══ Records for this task
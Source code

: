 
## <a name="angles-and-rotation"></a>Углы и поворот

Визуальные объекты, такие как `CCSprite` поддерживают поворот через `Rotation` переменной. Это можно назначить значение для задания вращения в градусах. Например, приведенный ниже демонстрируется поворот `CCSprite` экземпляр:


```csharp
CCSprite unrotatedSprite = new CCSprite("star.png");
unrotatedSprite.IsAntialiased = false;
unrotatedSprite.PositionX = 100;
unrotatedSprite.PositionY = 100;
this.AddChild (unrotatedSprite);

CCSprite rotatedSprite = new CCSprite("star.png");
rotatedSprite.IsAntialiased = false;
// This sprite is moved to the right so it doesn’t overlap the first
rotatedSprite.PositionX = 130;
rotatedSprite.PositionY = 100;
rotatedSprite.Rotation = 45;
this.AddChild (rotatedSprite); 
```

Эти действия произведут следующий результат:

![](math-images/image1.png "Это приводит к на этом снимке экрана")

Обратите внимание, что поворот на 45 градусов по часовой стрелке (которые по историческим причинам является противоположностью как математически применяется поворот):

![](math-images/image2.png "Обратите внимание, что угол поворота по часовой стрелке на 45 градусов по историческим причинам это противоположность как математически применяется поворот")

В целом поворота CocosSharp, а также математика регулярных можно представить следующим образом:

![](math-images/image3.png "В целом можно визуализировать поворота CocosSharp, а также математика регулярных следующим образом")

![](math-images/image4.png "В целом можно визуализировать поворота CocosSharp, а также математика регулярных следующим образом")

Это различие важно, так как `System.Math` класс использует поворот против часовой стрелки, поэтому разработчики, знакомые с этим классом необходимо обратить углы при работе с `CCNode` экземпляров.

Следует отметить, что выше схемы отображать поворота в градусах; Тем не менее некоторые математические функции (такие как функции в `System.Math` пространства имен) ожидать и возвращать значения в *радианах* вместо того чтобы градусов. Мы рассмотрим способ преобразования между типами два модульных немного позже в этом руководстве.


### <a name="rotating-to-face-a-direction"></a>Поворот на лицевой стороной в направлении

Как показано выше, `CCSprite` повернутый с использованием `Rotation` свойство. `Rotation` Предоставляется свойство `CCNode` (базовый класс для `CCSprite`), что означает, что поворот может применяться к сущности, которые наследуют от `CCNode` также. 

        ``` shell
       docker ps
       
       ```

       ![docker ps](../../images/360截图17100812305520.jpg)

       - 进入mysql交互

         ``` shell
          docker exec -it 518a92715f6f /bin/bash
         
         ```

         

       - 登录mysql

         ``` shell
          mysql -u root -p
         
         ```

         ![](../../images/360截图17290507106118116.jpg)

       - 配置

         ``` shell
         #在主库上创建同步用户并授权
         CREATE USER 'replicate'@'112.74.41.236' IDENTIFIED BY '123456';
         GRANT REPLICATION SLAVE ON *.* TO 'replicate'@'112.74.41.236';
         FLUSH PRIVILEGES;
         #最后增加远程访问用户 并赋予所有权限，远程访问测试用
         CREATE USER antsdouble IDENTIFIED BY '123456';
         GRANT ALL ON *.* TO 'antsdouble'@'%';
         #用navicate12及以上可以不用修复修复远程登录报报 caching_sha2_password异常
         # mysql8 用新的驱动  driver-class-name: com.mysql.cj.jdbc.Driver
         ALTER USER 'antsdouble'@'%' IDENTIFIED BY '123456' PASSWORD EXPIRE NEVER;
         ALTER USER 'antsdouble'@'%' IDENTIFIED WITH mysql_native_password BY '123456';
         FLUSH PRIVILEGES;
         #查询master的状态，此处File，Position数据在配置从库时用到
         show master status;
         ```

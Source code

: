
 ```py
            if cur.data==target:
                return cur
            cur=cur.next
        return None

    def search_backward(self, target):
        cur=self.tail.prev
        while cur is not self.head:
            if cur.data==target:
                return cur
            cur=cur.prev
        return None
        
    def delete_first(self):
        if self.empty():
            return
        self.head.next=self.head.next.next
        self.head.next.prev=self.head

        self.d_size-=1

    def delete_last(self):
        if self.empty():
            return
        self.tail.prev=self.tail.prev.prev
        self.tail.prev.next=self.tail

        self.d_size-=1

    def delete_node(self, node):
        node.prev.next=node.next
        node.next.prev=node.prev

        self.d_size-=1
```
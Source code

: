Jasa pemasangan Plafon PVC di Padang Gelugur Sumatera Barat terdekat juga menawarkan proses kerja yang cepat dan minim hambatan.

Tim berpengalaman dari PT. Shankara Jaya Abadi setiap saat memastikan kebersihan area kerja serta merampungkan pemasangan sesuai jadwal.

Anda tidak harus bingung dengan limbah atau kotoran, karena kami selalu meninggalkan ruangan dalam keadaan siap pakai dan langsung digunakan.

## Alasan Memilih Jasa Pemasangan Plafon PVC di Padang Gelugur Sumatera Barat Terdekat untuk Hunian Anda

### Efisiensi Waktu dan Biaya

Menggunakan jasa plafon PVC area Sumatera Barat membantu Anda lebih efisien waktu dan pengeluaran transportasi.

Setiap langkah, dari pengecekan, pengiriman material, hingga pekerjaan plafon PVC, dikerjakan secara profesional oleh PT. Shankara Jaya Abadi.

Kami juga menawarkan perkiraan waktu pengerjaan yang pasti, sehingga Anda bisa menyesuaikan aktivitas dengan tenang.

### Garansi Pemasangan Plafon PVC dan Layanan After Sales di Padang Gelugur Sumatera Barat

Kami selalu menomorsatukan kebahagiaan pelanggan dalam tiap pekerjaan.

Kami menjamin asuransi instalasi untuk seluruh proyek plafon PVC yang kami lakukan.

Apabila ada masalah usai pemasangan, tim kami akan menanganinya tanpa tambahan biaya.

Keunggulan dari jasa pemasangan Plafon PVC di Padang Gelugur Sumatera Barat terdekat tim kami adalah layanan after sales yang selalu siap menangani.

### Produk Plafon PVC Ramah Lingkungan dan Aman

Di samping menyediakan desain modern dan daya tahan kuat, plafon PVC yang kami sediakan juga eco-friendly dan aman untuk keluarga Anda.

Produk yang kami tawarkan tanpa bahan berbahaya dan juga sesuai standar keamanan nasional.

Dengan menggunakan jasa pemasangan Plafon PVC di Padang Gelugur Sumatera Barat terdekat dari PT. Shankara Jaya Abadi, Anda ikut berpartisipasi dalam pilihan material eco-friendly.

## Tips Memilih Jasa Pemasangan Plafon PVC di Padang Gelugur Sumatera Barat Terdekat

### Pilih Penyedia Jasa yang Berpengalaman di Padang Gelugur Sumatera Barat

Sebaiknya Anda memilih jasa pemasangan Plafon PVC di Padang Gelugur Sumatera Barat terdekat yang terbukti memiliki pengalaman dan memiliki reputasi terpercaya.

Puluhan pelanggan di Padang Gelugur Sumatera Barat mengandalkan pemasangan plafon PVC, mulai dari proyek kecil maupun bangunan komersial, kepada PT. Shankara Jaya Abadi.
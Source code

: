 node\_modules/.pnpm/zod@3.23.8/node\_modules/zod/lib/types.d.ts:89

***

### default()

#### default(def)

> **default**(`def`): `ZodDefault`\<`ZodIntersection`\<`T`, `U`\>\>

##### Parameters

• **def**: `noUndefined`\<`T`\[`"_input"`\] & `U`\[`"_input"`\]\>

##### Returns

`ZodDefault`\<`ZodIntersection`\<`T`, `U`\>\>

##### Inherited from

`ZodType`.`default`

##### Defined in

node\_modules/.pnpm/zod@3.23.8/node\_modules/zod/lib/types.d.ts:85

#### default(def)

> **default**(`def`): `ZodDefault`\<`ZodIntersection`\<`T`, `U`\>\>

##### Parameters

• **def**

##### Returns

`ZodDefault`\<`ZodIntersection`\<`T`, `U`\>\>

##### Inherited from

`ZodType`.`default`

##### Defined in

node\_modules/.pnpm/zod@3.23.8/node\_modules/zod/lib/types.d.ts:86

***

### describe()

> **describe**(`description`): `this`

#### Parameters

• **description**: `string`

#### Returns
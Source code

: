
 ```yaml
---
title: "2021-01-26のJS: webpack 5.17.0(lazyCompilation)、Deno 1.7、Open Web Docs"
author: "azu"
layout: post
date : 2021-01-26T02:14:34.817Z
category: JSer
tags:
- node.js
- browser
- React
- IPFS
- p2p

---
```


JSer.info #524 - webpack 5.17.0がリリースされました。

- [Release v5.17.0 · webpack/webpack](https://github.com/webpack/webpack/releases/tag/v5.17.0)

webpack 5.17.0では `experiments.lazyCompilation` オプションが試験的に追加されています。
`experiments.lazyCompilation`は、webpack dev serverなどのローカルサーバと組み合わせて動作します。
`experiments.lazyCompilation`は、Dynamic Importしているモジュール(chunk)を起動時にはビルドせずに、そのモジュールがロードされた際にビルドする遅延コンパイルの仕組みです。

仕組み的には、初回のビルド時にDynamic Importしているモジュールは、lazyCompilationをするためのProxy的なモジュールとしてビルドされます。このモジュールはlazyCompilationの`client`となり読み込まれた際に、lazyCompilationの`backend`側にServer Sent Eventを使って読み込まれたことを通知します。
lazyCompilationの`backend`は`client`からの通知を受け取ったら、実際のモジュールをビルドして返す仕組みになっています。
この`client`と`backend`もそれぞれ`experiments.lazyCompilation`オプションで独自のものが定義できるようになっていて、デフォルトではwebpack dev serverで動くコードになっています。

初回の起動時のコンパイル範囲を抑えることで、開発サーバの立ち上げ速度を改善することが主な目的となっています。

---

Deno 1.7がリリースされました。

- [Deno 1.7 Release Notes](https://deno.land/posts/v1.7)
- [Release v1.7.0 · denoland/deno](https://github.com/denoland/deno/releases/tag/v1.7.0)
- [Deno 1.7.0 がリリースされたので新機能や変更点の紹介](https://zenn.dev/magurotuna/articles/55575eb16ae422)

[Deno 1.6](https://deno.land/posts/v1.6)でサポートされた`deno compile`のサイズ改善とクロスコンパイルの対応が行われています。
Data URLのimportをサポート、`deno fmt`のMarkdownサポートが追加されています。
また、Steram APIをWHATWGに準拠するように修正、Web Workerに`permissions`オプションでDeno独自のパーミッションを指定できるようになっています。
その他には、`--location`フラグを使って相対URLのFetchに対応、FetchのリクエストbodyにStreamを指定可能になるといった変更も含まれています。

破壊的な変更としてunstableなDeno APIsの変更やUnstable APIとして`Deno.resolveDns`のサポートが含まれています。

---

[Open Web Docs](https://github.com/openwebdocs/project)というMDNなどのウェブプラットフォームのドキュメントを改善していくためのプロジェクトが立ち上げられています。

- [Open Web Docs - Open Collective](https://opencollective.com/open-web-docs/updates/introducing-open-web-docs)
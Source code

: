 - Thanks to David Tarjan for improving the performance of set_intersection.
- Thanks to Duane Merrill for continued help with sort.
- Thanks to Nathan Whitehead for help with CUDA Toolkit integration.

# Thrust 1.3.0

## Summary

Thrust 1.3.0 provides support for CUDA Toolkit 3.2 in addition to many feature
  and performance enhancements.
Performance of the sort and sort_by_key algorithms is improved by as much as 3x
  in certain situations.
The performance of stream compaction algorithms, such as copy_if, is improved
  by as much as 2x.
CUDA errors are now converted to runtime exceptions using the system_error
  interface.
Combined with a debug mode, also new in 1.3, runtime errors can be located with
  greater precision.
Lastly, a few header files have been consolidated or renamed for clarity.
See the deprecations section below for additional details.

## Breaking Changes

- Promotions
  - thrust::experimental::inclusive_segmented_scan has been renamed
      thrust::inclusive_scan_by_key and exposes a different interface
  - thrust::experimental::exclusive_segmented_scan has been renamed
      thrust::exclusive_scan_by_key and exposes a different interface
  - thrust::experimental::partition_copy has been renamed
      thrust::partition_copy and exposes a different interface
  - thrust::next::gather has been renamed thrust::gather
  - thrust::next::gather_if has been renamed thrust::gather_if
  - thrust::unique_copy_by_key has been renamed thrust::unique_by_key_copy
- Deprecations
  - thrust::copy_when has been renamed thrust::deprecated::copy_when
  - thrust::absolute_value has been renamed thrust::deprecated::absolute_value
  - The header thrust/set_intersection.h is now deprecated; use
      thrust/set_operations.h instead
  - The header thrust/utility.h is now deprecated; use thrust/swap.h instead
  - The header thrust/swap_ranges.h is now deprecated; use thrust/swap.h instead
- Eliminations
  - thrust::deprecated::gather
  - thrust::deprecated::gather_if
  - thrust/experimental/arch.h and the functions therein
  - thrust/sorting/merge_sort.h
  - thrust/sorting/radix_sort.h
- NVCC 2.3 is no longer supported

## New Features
════
- _How to complete this task_: From the listing above, determine how many lines contain "replicate", then write only that number.

- _Output for this exercise_: 2